Yonus Mendoxさんによる「神学大全」の日本語訳に対するコメント

先日、Yonus Mendoxさんという方が「神学大全」の日本語訳を始めたということをTwitterで知りました。現在、「考えるのに,安全でも適切でもありません」というブログで、序言と第一部第一問題序言の訳文が公開されています。

少なくとも自然言語に関しては、ある言語から別の言語への翻訳に、完全というものは存在しません。ですから、一つの文章に対して何人もの人間がそれぞれ独自の翻訳を試みるというのは、けっして無駄な行為ではありません。その結果として生成される複数の訳文は、不完全さを相互に補完することによって、「完全な翻訳」という到達不可能な目標に接近することになります。

神学大全」はきわめて深遠な内容を記述したテキストですから、その日本語訳は、一つや二つではまったく不十分です。可能な限り多くの人間による日本語訳が必要です。そのような意味で、Yonus Mendoxさんによる日本語訳が開始されたことには大きな意義があります。

以上は前置きで、ここからが本題。Yonus Mendoxさんの訳文を読ませていただいたのですが、第一部第一問題序言の訳文の中に、ちょっと引っかかりを感じるところがありましたので、僭越ながら指摘させていただこうと思います。

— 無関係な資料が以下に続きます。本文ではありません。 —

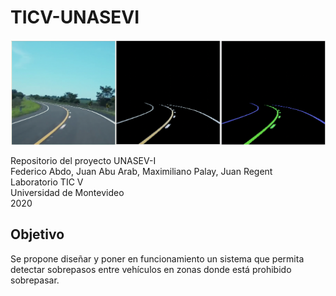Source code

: # TICV-UNASEVI

<p align="center">
<img src="demo-img.png" width="600">
</p>

Repositorio del proyecto UNASEV-I </br>
Federico Abdo, Juan Abu Arab, Maximiliano Palay, Juan Regent </br>
Laboratorio TIC V </br>
Universidad de Montevideo </br>
2020

## Objetivo

Se propone diseñar y poner en funcionamiento un sistema que permita detectar sobrepasos entre vehículos en zonas donde está prohibido sobrepasar.
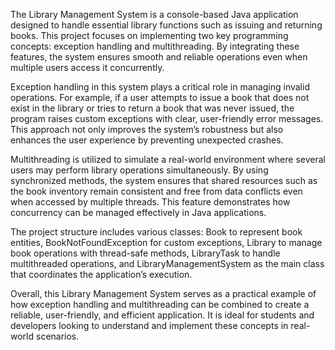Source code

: The Library Management System is a console-based Java application designed to handle essential library functions such as issuing and returning books. This project focuses on implementing two key programming concepts: exception handling and multithreading. By integrating these features, the system ensures smooth and reliable operations even when multiple users access it concurrently.

Exception handling in this system plays a critical role in managing invalid operations. For example, if a user attempts to issue a book that does not exist in the library or tries to return a book that was never issued, the program raises custom exceptions with clear, user-friendly error messages. This approach not only improves the system’s robustness but also enhances the user experience by preventing unexpected crashes.

Multithreading is utilized to simulate a real-world environment where several users may perform library operations simultaneously. By using synchronized methods, the system ensures that shared resources such as the book inventory remain consistent and free from data conflicts even when accessed by multiple threads. This feature demonstrates how concurrency can be managed effectively in Java applications.

The project structure includes various classes: Book to represent book entities, BookNotFoundException for custom exceptions, Library to manage book operations with thread-safe methods, LibraryTask to handle multithreaded operations, and LibraryManagementSystem as the main class that coordinates the application’s execution.

Overall, this Library Management System serves as a practical example of how exception handling and multithreading can be combined to create a reliable, user-friendly, and efficient application. It is ideal for students and developers looking to understand and implement these concepts in real-world scenarios.
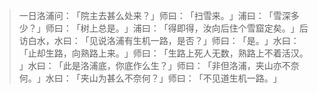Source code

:> 一日洛浦问：​「院主去甚么处来？​」师曰：​「扫雪来。​」浦曰：​「雪深多少？​」师曰：​「树上总是。​」浦曰：​「得即得，汝向后住个雪窟定矣。​」后访白水，水曰：​「见说洛浦有生机一路，是否？​」师曰：​「是。​」水曰：​「止却生路，向熟路上来。​」师曰：​「生路上死人无数，熟路上不着活汉。​」水曰：​「此是洛浦底，你底作么生？​」师曰：​「非但洛浦，夹山亦不奈何。​」水曰：​「夹山为甚么不奈何？​」师曰：​「不见道生机一路。​」


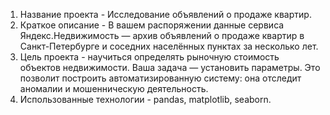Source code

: 1. Название проекта - Исследование объявлений о продаже квартир.
2. Краткое описание - В вашем распоряжении данные сервиса Яндекс.Недвижимость — архив объявлений о продаже квартир в Санкт-Петербурге и соседних населённых пунктах за несколько лет. 
3. Цель проекта -  научиться определять рыночную стоимость объектов недвижимости. Ваша задача — установить параметры. Это позволит построить автоматизированную систему: она отследит аномалии и мошенническую деятельность.
4. Использованные технологии - pandas, matplotlib, seaborn.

引っかかりを感じたのは、トマスが"Octavo, utrum sit argumentativa."と述べているところです。Yonus Mendoxさんはこれを、

8. 論争的であるか.

と訳しておられるのですが、「論争的」という言葉には少し違和感があります。第八項で問題になっているのは論争ではなくて論証ではないかと思われますので、「論証的」と訳すほうがいいと思うのですが、いかがでしょうか。